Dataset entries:
++++++++
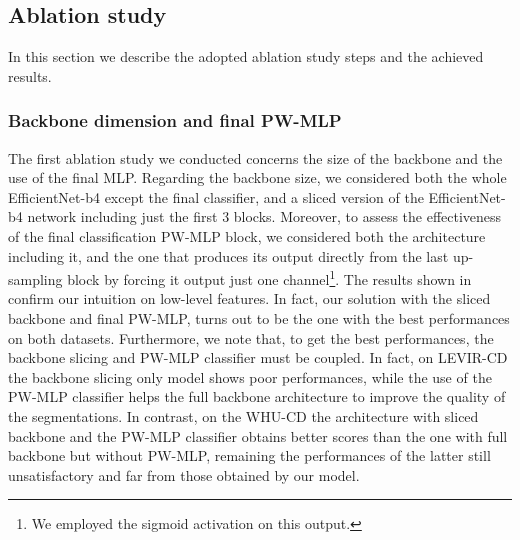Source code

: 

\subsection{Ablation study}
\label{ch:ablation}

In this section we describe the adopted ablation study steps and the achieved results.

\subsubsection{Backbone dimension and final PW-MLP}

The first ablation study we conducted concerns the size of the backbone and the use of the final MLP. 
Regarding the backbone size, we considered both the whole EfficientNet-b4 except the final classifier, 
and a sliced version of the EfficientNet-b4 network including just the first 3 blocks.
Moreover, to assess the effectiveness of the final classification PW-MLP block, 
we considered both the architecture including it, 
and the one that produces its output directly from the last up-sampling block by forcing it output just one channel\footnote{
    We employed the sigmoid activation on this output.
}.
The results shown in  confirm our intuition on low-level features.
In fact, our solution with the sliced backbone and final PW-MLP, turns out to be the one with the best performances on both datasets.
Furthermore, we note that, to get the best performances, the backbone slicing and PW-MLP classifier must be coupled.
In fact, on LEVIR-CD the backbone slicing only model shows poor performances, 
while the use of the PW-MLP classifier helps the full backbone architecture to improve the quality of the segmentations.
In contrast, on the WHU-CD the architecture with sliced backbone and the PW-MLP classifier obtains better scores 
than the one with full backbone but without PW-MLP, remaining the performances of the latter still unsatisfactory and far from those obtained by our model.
++++++++
# [Exercise aim]
No picture belongs in the copy. Print every entry above exactly as it stands.

# [Exercise result]
Source code

: 

\subsection{Ablation study}
\label{ch:ablation}

In this section we describe the adopted ablation study steps and the achieved results.

\subsubsection{Backbone dimension and final PW-MLP}

The first ablation study we conducted concerns the size of the backbone and the use of the final MLP. 
Regarding the backbone size, we considered both the whole EfficientNet-b4 except the final classifier, 
and a sliced version of the EfficientNet-b4 network including just the first 3 blocks.
Moreover, to assess the effectiveness of the final classification PW-MLP block, 
we considered both the architecture including it, 
and the one that produces its output directly from the last up-sampling block by forcing it output just one channel\footnote{
    We employed the sigmoid activation on this output.
}.
The results shown in  confirm our intuition on low-level features.
In fact, our solution with the sliced backbone and final PW-MLP, turns out to be the one with the best performances on both datasets.
Furthermore, we note that, to get the best performances, the backbone slicing and PW-MLP classifier must be coupled.
In fact, on LEVIR-CD the backbone slicing only model shows poor performances, 
while the use of the PW-MLP classifier helps the full backbone architecture to improve the quality of the segmentations.
In contrast, on the WHU-CD the architecture with sliced backbone and the PW-MLP classifier obtains better scores 
than the one with full backbone but without PW-MLP, remaining the performances of the latter still unsatisfactory and far from those obtained by our model.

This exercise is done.